== Dataset content

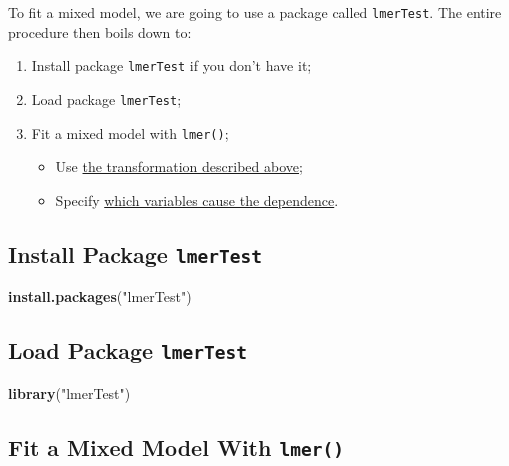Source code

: \documentclass[
]{book}
\newenvironment{Shaded}{\begin{snugshade}}{\end{snugshade}}
\newcommand{\KeywordTok}[1]{\textcolor[rgb]{0.13,0.29,0.53}{\textbf{#1}}}
\newcommand{\NormalTok}[1]{#1}
\newcommand{\StringTok}[1]{\textcolor[rgb]{0.31,0.60,0.02}{#1}}
\providecommand{\tightlist}{%
  \setlength{\itemsep}{0pt}\setlength{\parskip}{0pt}}
\begin{document}
To fit a mixed model, we are going to use a package called \texttt{lmerTest}. The entire procedure then boils down to:

\begin{enumerate}
\def\labelenumi{\arabic{enumi}.}
\tightlist
\item
  Install package \texttt{lmerTest} if you don't have it;
\item
  Load package \texttt{lmerTest};
\item
  Fit a mixed model with \texttt{lmer()};

  \begin{itemize}
  \tightlist
  \item
    Use \protect\hyperlink{braintransform}{the transformation described above};
  \item
    Specify \protect\hyperlink{braindependence}{which variables cause the dependence}.
  \end{itemize}
\end{enumerate}

\hypertarget{install-package-lmertest}{%
\subsection{\texorpdfstring{Install Package \texttt{lmerTest}}{Install Package lmerTest}}\label{install-package-lmertest}}

\begin{Shaded}
\begin{Highlighting}[]
\KeywordTok{install.packages}\NormalTok{(}\StringTok{"lmerTest"}\NormalTok{)}
\end{Highlighting}
\end{Shaded}

\hypertarget{load-package-lmertest}{%
\subsection{\texorpdfstring{Load Package \texttt{lmerTest}}{Load Package lmerTest}}\label{load-package-lmertest}}

\begin{Shaded}
\begin{Highlighting}[]
\KeywordTok{library}\NormalTok{(}\StringTok{"lmerTest"}\NormalTok{)}
\end{Highlighting}
\end{Shaded}

\hypertarget{brainmodel}{%
\subsection{\texorpdfstring{Fit a Mixed Model With \texttt{lmer()}}{Fit a Mixed Model With lmer()}}\label{brainmodel}}
\end{document}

====

=== What the task asks ===
What is needed is a verbatim copy of every entry, with the pictures omitted.

=== Written answer ===
Source code

: \documentclass[
]{book}
\newenvironment{Shaded}{\begin{snugshade}}{\end{snugshade}}
\newcommand{\KeywordTok}[1]{\textcolor[rgb]{0.13,0.29,0.53}{\textbf{#1}}}
\newcommand{\NormalTok}[1]{#1}
\newcommand{\StringTok}[1]{\textcolor[rgb]{0.31,0.60,0.02}{#1}}
\providecommand{\tightlist}{%
  \setlength{\itemsep}{0pt}\setlength{\parskip}{0pt}}
\begin{document}
To fit a mixed model, we are going to use a package called \texttt{lmerTest}. The entire procedure then boils down to:

\begin{enumerate}
\def\labelenumi{\arabic{enumi}.}
\tightlist
\item
  Install package \texttt{lmerTest} if you don't have it;
\item
  Load package \texttt{lmerTest};
\item
  Fit a mixed model with \texttt{lmer()};

  \begin{itemize}
  \tightlist
  \item
    Use \protect\hyperlink{braintransform}{the transformation described above};
  \item
    Specify \protect\hyperlink{braindependence}{which variables cause the dependence}.
  \end{itemize}
\end{enumerate}

\hypertarget{install-package-lmertest}{%
\subsection{\texorpdfstring{Install Package \texttt{lmerTest}}{Install Package lmerTest}}\label{install-package-lmertest}}

\begin{Shaded}
\begin{Highlighting}[]
\KeywordTok{install.packages}\NormalTok{(}\StringTok{"lmerTest"}\NormalTok{)}
\end{Highlighting}
\end{Shaded}

\hypertarget{load-package-lmertest}{%
\subsection{\texorpdfstring{Load Package \texttt{lmerTest}}{Load Package lmerTest}}\label{load-package-lmertest}}

\begin{Shaded}
\begin{Highlighting}[]
\KeywordTok{library}\NormalTok{(}\StringTok{"lmerTest"}\NormalTok{)}
\end{Highlighting}
\end{Shaded}

\hypertarget{brainmodel}{%
\subsection{\texorpdfstring{Fit a Mixed Model With \texttt{lmer()}}{Fit a Mixed Model With lmer()}}\label{brainmodel}}
\end{document}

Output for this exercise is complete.